Why do all the artists who draw you in parks in NY have the same style?
October 22, 2015 6:57 AM   Subscribe

There are artists set up in larger parks in NYC--like Central Park--who will draw you if you pay them. They have on display drawings they've done of celebrities. They are all in precisely, eerily, the same style. Why? How?

Is there a school that all these people attend and learn a method to draw in this very specific style, with the end goal being a career as a sidewalk portraitist? I can't think of any other way all of these artists draw people exactly the same. I've noticed this for about 15 years. Can someone elucidate?
posted by millipede to Grab Bag (6 answers total) 2 users marked this as a favorite
 
Are you talking about caricatures? Because that in itself is a very specific style.
posted by roomthreeseventeen at 7:20 AM on October 22, 2015 [3 favorites]


Because it's fast.
posted by Bruce H. at 7:48 AM on October 22, 2015


Response by poster: I am not talking about caricatures. I am talking about this: link
posted by millipede at 8:13 AM on October 22, 2015


Choice of media is important to what you think of as "style". People choosing to use the same mark-making tools on the same surface are going to tend to produce similar work; I myself use a radically different medium from most artists, which creates unique work, but when I pick up a brush and ink traditionally, people say my stuff looks like a completely different artist!

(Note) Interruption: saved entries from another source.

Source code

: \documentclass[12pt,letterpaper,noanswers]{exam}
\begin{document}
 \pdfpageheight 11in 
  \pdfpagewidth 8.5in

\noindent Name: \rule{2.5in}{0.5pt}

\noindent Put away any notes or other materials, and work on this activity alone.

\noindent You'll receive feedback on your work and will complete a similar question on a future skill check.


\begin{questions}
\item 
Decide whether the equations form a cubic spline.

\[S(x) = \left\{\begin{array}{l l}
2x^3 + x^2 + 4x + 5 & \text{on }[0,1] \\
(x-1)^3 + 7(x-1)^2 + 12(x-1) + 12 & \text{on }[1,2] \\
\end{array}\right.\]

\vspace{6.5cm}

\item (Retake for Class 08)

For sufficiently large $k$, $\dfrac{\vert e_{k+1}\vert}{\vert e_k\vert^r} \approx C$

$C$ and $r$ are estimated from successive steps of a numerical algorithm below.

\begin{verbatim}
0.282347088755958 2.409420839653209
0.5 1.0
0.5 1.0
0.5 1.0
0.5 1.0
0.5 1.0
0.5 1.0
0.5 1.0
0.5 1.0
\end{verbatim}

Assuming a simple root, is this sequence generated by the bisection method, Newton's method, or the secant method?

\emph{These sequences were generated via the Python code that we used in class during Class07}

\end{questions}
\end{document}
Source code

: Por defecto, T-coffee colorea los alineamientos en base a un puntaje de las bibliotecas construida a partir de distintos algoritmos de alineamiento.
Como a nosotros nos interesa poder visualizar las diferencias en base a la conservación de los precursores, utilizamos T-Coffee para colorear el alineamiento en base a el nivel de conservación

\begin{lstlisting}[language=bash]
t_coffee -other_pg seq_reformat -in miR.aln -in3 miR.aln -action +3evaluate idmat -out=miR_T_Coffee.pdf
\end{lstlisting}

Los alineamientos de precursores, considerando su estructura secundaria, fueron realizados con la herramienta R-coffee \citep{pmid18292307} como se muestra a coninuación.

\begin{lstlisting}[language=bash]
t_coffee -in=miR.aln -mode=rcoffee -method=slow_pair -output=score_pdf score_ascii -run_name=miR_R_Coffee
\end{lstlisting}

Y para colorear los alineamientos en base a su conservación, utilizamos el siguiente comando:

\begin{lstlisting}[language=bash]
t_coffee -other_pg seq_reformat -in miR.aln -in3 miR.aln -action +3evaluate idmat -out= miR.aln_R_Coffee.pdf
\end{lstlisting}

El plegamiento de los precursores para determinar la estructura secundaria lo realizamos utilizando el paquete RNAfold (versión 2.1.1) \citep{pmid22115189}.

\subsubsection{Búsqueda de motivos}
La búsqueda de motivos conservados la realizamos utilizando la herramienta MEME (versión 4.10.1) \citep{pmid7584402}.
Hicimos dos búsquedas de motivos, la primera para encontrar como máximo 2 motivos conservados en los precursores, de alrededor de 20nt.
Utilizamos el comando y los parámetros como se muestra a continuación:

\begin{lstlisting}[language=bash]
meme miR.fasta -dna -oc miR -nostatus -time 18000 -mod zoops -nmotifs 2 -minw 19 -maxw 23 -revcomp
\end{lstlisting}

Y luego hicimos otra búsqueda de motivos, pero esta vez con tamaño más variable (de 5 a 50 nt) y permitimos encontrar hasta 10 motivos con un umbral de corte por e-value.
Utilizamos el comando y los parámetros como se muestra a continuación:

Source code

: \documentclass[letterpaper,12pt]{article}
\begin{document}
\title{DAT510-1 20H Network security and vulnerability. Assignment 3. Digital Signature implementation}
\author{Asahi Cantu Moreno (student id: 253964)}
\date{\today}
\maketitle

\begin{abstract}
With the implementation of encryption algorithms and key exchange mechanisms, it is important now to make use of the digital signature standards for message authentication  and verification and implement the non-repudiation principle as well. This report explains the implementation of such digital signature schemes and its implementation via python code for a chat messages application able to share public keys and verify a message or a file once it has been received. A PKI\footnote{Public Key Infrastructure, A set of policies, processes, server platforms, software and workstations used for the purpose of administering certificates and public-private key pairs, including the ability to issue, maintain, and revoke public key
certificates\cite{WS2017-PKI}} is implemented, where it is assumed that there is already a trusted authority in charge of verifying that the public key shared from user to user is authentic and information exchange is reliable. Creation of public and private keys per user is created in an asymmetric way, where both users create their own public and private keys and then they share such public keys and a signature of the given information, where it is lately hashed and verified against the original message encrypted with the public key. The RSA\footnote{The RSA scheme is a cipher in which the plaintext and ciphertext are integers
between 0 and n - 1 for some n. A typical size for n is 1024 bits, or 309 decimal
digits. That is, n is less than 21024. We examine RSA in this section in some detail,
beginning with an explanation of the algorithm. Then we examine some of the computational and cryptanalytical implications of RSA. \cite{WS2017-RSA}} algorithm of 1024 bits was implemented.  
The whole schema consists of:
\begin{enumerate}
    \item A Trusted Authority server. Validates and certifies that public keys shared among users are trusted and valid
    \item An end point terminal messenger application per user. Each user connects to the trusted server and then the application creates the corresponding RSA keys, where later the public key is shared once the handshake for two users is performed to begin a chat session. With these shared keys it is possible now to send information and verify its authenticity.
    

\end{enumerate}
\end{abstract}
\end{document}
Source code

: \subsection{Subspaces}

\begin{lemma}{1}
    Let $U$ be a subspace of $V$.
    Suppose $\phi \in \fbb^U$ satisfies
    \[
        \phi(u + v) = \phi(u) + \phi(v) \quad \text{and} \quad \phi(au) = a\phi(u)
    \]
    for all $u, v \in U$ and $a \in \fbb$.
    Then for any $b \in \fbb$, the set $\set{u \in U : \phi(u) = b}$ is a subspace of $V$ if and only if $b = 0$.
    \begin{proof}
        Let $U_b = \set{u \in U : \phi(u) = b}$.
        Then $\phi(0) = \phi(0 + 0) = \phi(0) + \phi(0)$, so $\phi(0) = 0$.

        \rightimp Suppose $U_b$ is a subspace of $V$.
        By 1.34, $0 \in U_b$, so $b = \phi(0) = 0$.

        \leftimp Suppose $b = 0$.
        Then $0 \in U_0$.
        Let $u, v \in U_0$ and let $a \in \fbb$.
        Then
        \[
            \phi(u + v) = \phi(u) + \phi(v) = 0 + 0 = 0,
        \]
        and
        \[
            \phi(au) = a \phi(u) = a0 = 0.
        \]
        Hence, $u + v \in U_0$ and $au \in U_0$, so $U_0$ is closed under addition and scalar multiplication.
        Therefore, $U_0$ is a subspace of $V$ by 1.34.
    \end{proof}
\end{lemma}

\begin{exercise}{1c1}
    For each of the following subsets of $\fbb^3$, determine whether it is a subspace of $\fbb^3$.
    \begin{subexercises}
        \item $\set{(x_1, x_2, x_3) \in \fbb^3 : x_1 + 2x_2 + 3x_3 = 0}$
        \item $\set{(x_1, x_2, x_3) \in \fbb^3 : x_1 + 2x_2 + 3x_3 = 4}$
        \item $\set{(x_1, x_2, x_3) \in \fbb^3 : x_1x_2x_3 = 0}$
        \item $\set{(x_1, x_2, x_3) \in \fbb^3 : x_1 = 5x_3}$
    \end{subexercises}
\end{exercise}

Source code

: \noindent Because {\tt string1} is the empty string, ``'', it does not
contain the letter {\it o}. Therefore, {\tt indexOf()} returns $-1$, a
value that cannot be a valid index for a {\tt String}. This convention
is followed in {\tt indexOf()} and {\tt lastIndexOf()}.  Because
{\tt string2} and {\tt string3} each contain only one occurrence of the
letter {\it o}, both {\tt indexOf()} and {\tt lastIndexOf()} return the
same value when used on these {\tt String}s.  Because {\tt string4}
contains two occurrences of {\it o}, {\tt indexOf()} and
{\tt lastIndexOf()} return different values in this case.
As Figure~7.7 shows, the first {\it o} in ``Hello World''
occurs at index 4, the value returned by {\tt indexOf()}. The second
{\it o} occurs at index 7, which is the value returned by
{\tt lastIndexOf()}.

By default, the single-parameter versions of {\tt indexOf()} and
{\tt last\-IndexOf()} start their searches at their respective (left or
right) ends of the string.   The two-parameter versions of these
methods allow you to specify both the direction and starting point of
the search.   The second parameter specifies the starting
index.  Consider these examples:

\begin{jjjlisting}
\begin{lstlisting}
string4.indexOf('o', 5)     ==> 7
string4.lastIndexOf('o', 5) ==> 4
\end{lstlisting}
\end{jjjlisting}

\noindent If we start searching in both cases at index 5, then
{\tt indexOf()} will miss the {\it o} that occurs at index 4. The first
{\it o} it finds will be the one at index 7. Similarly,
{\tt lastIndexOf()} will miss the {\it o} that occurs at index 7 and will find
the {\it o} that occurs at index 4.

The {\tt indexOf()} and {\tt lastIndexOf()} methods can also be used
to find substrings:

I can't speak to the particular situation of NYC parks, but a lot of the time what looks to be a single artist may be part of a larger company that has multiple people trained in a particular approach. For the most part though, the image you posted just looks like a fairly ordinary quick charcoal study, based in techniques you'd learn in life drawing class.
posted by egypturnash at 9:47 AM on October 22, 2015


It's just a standard "classical" drawing style, done with some flair with a graphite stick. They all look like that because they all look "right", and Bruce H. is correct, too—because it's fast.
posted by interrobang at 9:49 AM on October 22, 2015


Nthing fast. Also, the sort of people who do this want a drawing that is a good likeness. They aren't looking for a portrait in the style of the Cubists, or Anime, or whatever. Photorealistic is a huge compliment coming from these artists' audience.

I'd be more likely to sit for a street portraitist who did something far out and crazy, but I'm not most tourists prowling Times Square trying to find a way to throw away my money.